Holland succeeds in his second solo outing thanks in large part because of the nature of his character this time around. The script, chock full of moments with Peter acting silly and awkward in one scene and thoughtful and sad in another, give the actor a chance to show he’s more than just an affable presence. There’s an endearing quality to Holland which comes through, regardless of whatever type of scene he’s playing, that helps in making an already diverting film something more. Gyllenhaal’s casting as Mysterio has been met with much attention, and if I haven’t commented on it yet it’s only because the amount of surprises and flair the actor brings to the table should be experienced with little to no knowledge of the kind of character he’s playing. Suffice it to say, this is a Gyllenhaal who has forgone the intensity that has accompanied most of his previous work and has simply showed up to play. Zendaya, Batalon, Smoulders, Rice, Favreau, Starr, and a brief Tomei all add their own levels of enjoyment to the mix as one would expect them to. It’s Jackson though who (for reasons revealed later on) doesn’t seem to be having as much fun as everyone else. Barring a couple of great one-liners thought, the actor seems to be more or less nonplussed by his involvement here in ways which go beyond his character’s state.
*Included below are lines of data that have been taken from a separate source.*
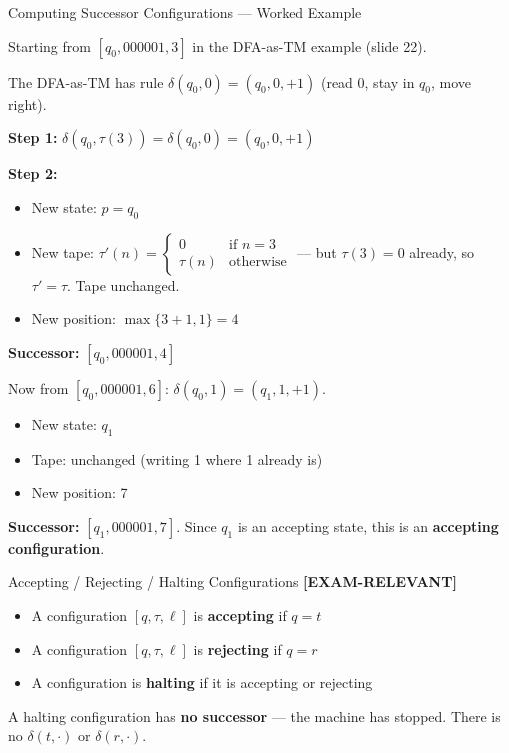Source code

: \documentclass[11pt,a4paper]{article}
\newcommand{\kemark}{\textcolor{red!70!black}{\textbf{[EXAM-RELEVANT]}}}
\begin{document}
\begin{examplebox}{Computing Successor Configurations --- Worked Example}

Starting from $[q_0, 000001, 3]$ in the DFA-as-TM example (slide 22).

The DFA-as-TM has rule $\delta(q_0, 0) = (q_0, 0, +1)$ (read 0, stay in $q_0$, move right).

\textbf{Step 1:} $\delta(q_0, \tau(3)) = \delta(q_0, 0) = (q_0, 0, +1)$

\textbf{Step 2:}
\begin{itemize}[nosep]
\item New state: $p = q_0$
\item New tape: $\tau'(n) = \begin{cases} 0 & \text{if } n = 3 \\ \tau(n) & \text{otherwise} \end{cases}$ --- but $\tau(3) = 0$ already, so $\tau' = \tau$. Tape unchanged.
\item New position: $\max\{3 + 1, 1\} = 4$
\end{itemize}

\textbf{Successor:} $[q_0, 000001, 4]$

Now from $[q_0, 000001, 6]$: $\delta(q_0, 1) = (q_1, 1, +1)$.
\begin{itemize}[nosep]
\item New state: $q_1$
\item Tape: unchanged (writing 1 where 1 already is)
\item New position: 7
\end{itemize}
\textbf{Successor:} $[q_1, 000001, 7]$. Since $q_1$ is an accepting state, this is an \textbf{accepting configuration}.
\end{examplebox}

\begin{definitionbox}{{Accepting / Rejecting / Halting Configurations \kemark}}
\begin{itemize}[nosep]
\item A configuration $[q, \tau, \ell]$ is \textbf{accepting} if $q = t$
\item A configuration $[q, \tau, \ell]$ is \textbf{rejecting} if $q = r$
\item A configuration is \textbf{halting} if it is accepting or rejecting
\end{itemize}

A halting configuration has \textbf{no successor} --- the machine has stopped. There is no $\delta(t, \cdot)$ or $\delta(r, \cdot)$.
\end{definitionbox}
\end{document}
Spider-Man: Far From Home tries throughout its more than two hour runtime to strike a balance between being a transitional entry and a Spider-Man movie all in one. Thanks to the strength of the comedy and the sensitivity of the emotions in all the above mentioned scenes, the movie succeeds in accomplishing this daunting task. There’s a fair amount going on here in terms of the movie’s action sequences, making for an honestly busy time on the screen. Besides the presence of the Elementals, and all the destruction they carry with them, a wondrous assortment of illusions and other special effects populate the screen; all of them somehow working in sync. But they’re all incidental in the end. This is the story of Peter’s growing up, from fledgling web slinger to a hero trying to come to grips the tragedies of the past and a hope for the future.